This collection examines what it is to step outside of the boundaries created for us by big government and resist the dystopian future they have mapped out, whether it's by protest, joining the counterculture, exercising political apathy or creating your own 'cult'.
The ability to cast a vote is often viewed as the ultimate democratic act, exercising an imperative human right to discern our own future. Fifty years ago, we lived in a world of greater political apathy and yet greater trust in politics. Now there is both passion and distrust. These are turbulent times, as current events demonstrate all too clearly. And yet, for all this turbulence, there has been little reflection on the tools that our democracies use. It is still a heresy to ask whether elections, in their current form, are a badly outmoded technology for converting the collective will of the people into governments and policies?

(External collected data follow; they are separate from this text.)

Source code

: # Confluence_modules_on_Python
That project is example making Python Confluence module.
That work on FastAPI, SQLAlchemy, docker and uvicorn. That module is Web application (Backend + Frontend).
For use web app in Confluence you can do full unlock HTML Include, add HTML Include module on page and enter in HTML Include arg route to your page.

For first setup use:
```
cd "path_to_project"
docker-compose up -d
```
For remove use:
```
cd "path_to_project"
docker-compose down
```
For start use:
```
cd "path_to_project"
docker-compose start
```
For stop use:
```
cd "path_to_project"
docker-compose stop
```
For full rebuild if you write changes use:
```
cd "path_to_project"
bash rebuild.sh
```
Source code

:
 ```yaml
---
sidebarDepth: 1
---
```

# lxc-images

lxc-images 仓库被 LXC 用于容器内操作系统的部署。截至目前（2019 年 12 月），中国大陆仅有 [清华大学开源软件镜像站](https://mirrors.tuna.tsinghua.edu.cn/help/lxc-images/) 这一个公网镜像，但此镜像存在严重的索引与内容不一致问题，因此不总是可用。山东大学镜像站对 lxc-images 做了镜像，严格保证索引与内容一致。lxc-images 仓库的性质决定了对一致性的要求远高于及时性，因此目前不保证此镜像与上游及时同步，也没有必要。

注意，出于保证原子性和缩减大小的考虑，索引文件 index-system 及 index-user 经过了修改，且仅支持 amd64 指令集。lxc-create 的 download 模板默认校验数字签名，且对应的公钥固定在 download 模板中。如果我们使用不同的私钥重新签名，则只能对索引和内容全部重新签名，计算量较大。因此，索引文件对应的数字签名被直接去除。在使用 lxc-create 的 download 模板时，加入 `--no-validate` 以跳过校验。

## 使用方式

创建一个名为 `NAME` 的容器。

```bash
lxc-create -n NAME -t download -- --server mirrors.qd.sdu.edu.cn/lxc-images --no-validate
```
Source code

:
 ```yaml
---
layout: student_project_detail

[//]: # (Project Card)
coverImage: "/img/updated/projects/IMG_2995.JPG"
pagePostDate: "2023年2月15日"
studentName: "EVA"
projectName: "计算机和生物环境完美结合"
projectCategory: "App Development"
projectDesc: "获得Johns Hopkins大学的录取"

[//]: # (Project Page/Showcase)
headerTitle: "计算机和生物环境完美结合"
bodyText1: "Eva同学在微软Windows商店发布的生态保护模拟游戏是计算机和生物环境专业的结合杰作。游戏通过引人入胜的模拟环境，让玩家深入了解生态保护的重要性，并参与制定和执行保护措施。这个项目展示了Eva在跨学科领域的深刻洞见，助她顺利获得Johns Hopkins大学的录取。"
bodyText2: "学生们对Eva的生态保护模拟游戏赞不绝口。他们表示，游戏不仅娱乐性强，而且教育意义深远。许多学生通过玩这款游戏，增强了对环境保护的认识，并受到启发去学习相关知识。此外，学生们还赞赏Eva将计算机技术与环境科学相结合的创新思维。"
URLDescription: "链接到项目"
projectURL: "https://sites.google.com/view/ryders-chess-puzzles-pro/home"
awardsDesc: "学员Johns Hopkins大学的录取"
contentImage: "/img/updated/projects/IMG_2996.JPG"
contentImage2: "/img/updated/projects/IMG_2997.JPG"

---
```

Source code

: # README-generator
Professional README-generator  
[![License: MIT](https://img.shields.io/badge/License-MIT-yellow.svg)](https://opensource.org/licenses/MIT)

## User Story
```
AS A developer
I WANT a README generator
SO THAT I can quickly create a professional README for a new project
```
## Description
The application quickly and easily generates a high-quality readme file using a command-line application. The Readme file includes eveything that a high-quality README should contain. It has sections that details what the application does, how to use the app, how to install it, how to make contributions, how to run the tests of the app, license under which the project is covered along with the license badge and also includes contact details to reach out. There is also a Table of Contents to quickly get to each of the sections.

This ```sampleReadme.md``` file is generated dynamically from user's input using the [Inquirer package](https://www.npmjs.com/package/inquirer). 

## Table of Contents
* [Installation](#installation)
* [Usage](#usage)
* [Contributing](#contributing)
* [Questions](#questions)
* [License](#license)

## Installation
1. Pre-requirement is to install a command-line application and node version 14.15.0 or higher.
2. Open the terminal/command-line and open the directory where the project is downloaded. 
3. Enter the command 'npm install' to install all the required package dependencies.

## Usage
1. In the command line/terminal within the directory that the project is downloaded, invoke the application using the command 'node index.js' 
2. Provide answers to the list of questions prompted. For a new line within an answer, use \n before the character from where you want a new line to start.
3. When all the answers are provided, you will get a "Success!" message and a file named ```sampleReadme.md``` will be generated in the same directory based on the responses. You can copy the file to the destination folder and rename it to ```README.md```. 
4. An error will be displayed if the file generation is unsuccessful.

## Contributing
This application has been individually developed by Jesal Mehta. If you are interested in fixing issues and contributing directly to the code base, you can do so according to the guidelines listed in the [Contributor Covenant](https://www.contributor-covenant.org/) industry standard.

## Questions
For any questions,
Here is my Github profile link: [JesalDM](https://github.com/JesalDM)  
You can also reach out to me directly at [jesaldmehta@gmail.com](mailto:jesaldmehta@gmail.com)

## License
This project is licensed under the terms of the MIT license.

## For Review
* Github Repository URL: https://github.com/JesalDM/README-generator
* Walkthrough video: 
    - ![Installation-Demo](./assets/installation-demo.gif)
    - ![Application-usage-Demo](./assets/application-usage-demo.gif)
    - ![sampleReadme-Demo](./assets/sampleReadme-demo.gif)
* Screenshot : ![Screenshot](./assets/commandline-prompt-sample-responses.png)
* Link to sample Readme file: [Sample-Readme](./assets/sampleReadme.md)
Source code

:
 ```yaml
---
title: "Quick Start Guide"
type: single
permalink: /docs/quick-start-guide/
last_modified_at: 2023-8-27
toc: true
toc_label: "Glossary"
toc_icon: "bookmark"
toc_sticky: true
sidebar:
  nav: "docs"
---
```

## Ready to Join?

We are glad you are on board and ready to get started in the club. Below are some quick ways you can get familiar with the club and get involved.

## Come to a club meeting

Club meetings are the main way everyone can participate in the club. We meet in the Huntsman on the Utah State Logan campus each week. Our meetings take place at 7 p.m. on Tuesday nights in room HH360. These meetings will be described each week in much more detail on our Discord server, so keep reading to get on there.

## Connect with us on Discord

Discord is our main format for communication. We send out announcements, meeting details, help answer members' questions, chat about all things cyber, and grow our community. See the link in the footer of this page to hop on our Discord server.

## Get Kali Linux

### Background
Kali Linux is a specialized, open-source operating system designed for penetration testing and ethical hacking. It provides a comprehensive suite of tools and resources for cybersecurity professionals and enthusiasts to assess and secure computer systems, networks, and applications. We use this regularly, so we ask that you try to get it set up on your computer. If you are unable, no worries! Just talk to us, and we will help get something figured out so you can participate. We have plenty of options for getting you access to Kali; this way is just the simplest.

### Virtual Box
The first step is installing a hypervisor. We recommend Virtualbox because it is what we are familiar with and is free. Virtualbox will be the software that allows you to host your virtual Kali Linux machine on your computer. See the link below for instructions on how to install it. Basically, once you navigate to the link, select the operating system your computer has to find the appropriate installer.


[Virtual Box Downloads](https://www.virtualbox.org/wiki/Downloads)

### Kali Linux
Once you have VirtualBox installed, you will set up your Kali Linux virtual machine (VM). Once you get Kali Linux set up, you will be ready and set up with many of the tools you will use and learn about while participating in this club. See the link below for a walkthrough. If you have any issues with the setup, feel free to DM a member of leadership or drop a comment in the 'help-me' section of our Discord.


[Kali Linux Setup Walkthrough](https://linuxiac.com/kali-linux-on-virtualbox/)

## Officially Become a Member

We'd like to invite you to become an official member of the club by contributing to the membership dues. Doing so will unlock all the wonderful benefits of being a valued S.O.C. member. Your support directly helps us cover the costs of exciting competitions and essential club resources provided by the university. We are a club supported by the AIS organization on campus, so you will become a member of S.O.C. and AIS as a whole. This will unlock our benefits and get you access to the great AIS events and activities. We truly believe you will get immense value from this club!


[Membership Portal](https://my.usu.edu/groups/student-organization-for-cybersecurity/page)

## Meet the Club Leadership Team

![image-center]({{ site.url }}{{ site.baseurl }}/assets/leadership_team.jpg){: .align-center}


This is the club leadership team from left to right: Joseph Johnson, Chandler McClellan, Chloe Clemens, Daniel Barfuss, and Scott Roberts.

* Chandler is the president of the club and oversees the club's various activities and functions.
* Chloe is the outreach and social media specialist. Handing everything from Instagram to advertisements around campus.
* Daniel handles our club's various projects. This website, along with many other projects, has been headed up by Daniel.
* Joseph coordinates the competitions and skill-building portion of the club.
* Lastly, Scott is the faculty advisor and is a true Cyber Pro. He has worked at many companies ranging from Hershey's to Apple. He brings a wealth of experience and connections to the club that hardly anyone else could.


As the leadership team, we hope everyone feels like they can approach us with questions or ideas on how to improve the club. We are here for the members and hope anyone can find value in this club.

Henry David Thoreau noted back in 1854, that a government rarely proves itself useful, it derives its power from the majority because they are the strongest group, not because they hold the most legitimate viewpoint. He contends that people’s first obligation is to do what they believe is right and not to follow the law dictated by the majority, “When a government is unjust, people should refuse to follow the law and distance themselves from the government in general. A person is not obligated to devote his life to eliminating evils from the world, but he is obligated not to participate in such evils”.
Charles Schulz had a similar feeling in 1968 when he used the full power of his daily comic strip, read by millions of Americans, to satirise the Presidential Election. Eventually, he vocally announced his opposition to Nixon and the war in South East Asia on a prime time news interview.